1) Create a device independant bitmap using CreateDIBSection (use a negative heigh to make the DIB top->down so the pointer is to pixel (0,0) in the upper left corner)
2) Create a memory DC using CreateCompatibleDC with the DC for your window (which should have the 'Own DC' flag set in the window class)
3) Select the DIB into the DC created in step #2
4) Create a device dependant bitmap using CreateCompatibleBitmap with the DC for your window
5) Create a memory DC using CreateCompatibleDC with the DC for your window
6) SelectObject the bitmap into the DC creatd in step #5
loop
7) Call GdiFlush() to ensure nothing is messing with the DIB (mainly relevant if you're using GDI functions to draw things onto the DIB)

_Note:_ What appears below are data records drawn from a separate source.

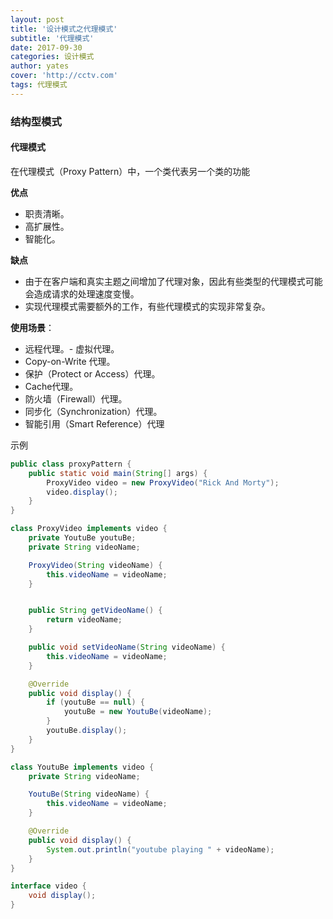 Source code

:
 ```yaml
---
layout: post
title: '设计模式之代理模式'
subtitle: '代理模式'
date: 2017-09-30
categories: 设计模式
author: yates
cover: 'http://cctv.com'
tags: 代理模式
---
```


### 结构型模式
#### 代理模式
在代理模式（Proxy Pattern）中，一个类代表另一个类的功能

**优点** 

- 职责清晰。
- 高扩展性。
- 智能化。

**缺点**

- 由于在客户端和真实主题之间增加了代理对象，因此有些类型的代理模式可能会造成请求的处理速度变慢。 
- 实现代理模式需要额外的工作，有些代理模式的实现非常复杂。

**使用场景**：  

- 远程代理。- 虚拟代理。
- Copy-on-Write 代理。 
- 保护（Protect or Access）代理。
- Cache代理。
- 防火墙（Firewall）代理。
- 同步化（Synchronization）代理。
- 智能引用（Smart Reference）代理


示例
```java
public class proxyPattern {
    public static void main(String[] args) {
        ProxyVideo video = new ProxyVideo("Rick And Morty");
        video.display();
    }
}

class ProxyVideo implements video {
    private YoutuBe youtuBe;
    private String videoName;

    ProxyVideo(String videoName) {
        this.videoName = videoName;
    }


    public String getVideoName() {
        return videoName;
    }

    public void setVideoName(String videoName) {
        this.videoName = videoName;
    }

    @Override
    public void display() {
        if (youtuBe == null) {
            youtuBe = new YoutuBe(videoName);
        }
        youtuBe.display();
    }
}

class YoutuBe implements video {
    private String videoName;

    YoutuBe(String videoName) {
        this.videoName = videoName;
    }

    @Override
    public void display() {
        System.out.println("youtube playing " + videoName);
    }
}

interface video {
    void display();
}
```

8) Draw to the DIB created in #1 using the pointer given by CreateDIBSection (don't forget each line is a multiple of 4 bytes, even if you're using 24-bit color, so if your line would be 15 bytes {5 pixels @ 24bpp}, increment the pointer by 16 to get to next line)
9) Use BitBlt or StretchBlt to copy from the DC in step #2 to copy to the DC in step #5
10) Use BitBlt or StretchBlt to copy from the DC in step #5 to your window
endloop
11) SelectObject old bitmaps to their DCs, DeleteDC on both created DCs, DeleteObject on the bitmap and DIB
The reason for the separate bitmap is basically as a double buffer (it stores the complete scene, so you could draw it on the WM_PAINT event to ensure the window is redrawn with the latest frame, for example), but IME it also helps speed things up for some reason. The reason I didn't use StretchDIBits to blit the DIB is that it seemed to be completely sporadic - sometimes it didn't work at all, sometimes it would bring the program to a crawl, and sometimes it worked just fine. It could be the video drivers or something like that, but whatever the cause it was not reliable.
The width if your DIB must be a multiple of 4.